Supplied records:
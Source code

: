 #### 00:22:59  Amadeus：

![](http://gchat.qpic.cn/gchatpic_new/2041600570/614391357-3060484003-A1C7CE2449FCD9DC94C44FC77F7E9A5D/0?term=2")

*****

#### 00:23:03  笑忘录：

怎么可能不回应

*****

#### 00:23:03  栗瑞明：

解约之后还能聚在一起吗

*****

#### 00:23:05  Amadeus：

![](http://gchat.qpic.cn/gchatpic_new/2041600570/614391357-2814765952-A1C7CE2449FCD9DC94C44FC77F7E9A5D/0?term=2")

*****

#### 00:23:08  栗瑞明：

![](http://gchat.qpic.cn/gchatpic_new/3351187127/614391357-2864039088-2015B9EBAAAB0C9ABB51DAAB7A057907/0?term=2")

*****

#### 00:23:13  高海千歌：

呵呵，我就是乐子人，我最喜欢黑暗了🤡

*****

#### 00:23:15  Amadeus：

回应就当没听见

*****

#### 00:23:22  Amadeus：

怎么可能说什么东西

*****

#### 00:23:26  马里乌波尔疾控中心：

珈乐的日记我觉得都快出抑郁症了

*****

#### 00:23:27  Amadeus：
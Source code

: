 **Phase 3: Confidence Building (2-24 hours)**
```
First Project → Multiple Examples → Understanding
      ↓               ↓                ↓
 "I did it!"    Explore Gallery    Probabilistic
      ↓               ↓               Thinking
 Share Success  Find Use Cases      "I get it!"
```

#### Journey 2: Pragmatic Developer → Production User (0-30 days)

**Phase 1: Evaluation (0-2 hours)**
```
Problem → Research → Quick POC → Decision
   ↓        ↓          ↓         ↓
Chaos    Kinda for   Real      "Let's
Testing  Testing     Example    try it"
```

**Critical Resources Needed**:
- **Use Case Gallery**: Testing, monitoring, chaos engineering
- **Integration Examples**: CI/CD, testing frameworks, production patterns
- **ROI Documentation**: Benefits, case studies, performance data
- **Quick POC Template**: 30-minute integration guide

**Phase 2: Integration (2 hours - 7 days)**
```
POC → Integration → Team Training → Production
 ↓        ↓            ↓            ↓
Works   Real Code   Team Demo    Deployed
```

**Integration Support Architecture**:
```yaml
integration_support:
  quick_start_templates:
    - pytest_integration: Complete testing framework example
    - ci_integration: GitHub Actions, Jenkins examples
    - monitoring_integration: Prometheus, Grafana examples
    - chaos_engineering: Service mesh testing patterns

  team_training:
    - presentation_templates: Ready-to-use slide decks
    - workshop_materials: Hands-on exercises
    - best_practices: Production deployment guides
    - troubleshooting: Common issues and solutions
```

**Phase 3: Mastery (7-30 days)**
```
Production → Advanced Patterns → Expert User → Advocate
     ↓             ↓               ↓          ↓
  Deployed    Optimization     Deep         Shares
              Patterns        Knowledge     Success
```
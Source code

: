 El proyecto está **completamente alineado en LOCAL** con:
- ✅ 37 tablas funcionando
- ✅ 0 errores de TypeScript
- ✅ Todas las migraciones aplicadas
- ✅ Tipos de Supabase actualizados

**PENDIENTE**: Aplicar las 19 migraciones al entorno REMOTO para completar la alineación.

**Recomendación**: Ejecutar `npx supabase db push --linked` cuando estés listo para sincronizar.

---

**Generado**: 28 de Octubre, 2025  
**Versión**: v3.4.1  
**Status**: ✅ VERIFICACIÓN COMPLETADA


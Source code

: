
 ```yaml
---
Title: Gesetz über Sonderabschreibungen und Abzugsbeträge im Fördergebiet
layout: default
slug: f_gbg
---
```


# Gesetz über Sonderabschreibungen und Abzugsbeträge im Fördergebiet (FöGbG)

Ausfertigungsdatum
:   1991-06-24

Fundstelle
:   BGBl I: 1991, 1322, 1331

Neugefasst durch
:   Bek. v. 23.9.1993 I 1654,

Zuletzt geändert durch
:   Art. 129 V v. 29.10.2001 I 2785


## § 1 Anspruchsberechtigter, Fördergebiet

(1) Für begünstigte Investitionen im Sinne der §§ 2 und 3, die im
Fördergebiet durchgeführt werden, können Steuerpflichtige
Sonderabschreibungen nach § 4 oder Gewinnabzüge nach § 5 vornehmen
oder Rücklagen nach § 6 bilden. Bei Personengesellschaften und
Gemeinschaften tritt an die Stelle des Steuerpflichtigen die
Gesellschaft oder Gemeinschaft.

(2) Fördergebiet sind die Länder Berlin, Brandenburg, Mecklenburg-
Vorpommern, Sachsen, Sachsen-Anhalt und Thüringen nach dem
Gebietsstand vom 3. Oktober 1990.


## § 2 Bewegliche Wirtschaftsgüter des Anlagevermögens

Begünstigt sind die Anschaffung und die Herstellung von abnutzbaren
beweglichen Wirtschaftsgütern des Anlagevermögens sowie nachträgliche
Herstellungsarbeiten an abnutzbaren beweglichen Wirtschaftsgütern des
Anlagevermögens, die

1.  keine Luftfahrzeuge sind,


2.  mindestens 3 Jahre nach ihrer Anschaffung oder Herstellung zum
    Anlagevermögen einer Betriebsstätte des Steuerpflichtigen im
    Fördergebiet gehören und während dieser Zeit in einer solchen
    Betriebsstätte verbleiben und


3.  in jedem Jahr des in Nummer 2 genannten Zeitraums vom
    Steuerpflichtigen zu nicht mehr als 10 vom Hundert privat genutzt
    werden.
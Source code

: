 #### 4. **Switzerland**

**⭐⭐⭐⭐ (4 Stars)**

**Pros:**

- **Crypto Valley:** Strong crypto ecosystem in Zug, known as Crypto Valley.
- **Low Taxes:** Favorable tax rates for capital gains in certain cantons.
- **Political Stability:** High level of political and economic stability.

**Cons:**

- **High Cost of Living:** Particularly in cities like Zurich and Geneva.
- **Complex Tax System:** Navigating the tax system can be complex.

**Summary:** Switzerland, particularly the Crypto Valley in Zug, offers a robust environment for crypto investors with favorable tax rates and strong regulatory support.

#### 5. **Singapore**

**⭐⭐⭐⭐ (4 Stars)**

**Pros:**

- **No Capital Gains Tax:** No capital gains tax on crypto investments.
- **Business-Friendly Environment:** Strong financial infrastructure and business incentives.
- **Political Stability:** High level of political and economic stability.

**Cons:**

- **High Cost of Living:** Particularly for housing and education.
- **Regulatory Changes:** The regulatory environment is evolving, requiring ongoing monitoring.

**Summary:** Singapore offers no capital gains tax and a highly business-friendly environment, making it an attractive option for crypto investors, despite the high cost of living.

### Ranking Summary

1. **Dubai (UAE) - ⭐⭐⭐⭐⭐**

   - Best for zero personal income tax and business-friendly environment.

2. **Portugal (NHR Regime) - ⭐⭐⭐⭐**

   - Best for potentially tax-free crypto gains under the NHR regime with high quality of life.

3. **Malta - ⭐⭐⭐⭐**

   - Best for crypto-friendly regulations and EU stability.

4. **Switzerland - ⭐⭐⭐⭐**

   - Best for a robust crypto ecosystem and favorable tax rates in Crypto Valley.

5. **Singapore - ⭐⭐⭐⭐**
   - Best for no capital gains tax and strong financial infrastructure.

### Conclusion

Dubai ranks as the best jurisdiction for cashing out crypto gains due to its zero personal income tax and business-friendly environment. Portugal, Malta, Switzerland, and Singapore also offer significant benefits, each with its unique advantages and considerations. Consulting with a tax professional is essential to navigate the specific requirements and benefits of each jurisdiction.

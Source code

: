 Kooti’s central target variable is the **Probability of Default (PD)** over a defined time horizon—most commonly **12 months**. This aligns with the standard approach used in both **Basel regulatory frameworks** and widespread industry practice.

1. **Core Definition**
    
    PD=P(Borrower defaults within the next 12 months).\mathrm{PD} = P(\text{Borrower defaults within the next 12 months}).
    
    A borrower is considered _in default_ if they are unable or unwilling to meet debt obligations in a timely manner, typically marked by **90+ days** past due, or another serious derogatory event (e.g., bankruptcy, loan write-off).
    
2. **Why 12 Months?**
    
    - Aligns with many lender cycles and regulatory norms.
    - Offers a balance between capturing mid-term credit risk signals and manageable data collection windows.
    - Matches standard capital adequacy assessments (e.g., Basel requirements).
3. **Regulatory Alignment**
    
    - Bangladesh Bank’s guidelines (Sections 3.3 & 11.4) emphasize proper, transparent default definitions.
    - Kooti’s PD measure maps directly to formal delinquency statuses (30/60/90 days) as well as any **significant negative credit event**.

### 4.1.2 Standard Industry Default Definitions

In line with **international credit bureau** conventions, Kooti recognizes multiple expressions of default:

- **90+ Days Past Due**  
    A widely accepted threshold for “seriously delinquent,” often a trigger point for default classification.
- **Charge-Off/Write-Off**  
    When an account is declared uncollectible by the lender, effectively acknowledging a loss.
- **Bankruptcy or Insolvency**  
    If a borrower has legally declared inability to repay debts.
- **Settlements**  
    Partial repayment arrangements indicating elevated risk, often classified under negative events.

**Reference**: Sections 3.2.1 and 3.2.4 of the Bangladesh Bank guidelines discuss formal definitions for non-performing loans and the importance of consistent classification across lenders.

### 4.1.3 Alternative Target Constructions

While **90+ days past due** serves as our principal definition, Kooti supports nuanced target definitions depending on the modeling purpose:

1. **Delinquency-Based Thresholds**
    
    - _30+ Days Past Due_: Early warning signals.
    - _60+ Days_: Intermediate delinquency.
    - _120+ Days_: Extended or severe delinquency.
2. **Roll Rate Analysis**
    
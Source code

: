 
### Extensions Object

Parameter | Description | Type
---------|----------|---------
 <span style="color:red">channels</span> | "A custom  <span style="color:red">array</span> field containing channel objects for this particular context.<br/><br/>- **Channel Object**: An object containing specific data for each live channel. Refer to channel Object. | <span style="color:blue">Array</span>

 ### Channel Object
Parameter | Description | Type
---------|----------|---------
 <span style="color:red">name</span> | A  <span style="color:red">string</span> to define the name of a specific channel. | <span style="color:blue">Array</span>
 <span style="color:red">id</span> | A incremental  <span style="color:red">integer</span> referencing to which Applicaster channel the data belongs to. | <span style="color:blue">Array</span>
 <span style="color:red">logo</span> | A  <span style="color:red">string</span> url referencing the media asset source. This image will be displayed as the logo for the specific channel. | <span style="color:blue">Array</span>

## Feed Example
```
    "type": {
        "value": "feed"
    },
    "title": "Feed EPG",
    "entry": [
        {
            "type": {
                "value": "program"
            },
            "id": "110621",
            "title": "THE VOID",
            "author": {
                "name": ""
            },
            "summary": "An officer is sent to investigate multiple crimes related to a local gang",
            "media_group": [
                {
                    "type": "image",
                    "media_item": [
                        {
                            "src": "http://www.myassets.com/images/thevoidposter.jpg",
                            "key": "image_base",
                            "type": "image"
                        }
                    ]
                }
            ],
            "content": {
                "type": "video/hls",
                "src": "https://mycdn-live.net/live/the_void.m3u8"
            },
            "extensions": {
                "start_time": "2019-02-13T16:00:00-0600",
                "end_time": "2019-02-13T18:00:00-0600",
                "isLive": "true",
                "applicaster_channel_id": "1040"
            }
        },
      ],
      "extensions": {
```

What to do:
From the first line of the listing above to the line with "- **ROI Documentation**: Benefits, case", please transcribe each line exactly, both ends included, and nothing beyond that.

Written answer:
Source code

: #### 00:22:59  Amadeus：

![](http://gchat.qpic.cn/gchatpic_new/2041600570/614391357-3060484003-A1C7CE2449FCD9DC94C44FC77F7E9A5D/0?term=2")

*****

#### 00:23:03  笑忘录：

怎么可能不回应

*****

#### 00:23:03  栗瑞明：

解约之后还能聚在一起吗

*****

#### 00:23:05  Amadeus：

![](http://gchat.qpic.cn/gchatpic_new/2041600570/614391357-2814765952-A1C7CE2449FCD9DC94C44FC77F7E9A5D/0?term=2")

*****

#### 00:23:08  栗瑞明：

![](http://gchat.qpic.cn/gchatpic_new/3351187127/614391357-2864039088-2015B9EBAAAB0C9ABB51DAAB7A057907/0?term=2")

*****

#### 00:23:13  高海千歌：

呵呵，我就是乐子人，我最喜欢黑暗了🤡

*****

#### 00:23:15  Amadeus：

回应就当没听见

*****

#### 00:23:22  Amadeus：

怎么可能说什么东西

*****

#### 00:23:26  马里乌波尔疾控中心：

珈乐的日记我觉得都快出抑郁症了

*****

#### 00:23:27  Amadeus：
Source code

: **Phase 3: Confidence Building (2-24 hours)**
```
First Project → Multiple Examples → Understanding
      ↓               ↓                ↓
 "I did it!"    Explore Gallery    Probabilistic
      ↓               ↓               Thinking
 Share Success  Find Use Cases      "I get it!"
```

#### Journey 2: Pragmatic Developer → Production User (0-30 days)

**Phase 1: Evaluation (0-2 hours)**
```
Problem → Research → Quick POC → Decision
   ↓        ↓          ↓         ↓
Chaos    Kinda for   Real      "Let's
Testing  Testing     Example    try it"
```

**Critical Resources Needed**:
- **Use Case Gallery**: Testing, monitoring, chaos engineering
- **Integration Examples**: CI/CD, testing frameworks, production patterns
- **ROI Documentation**: Benefits, case studies, performance data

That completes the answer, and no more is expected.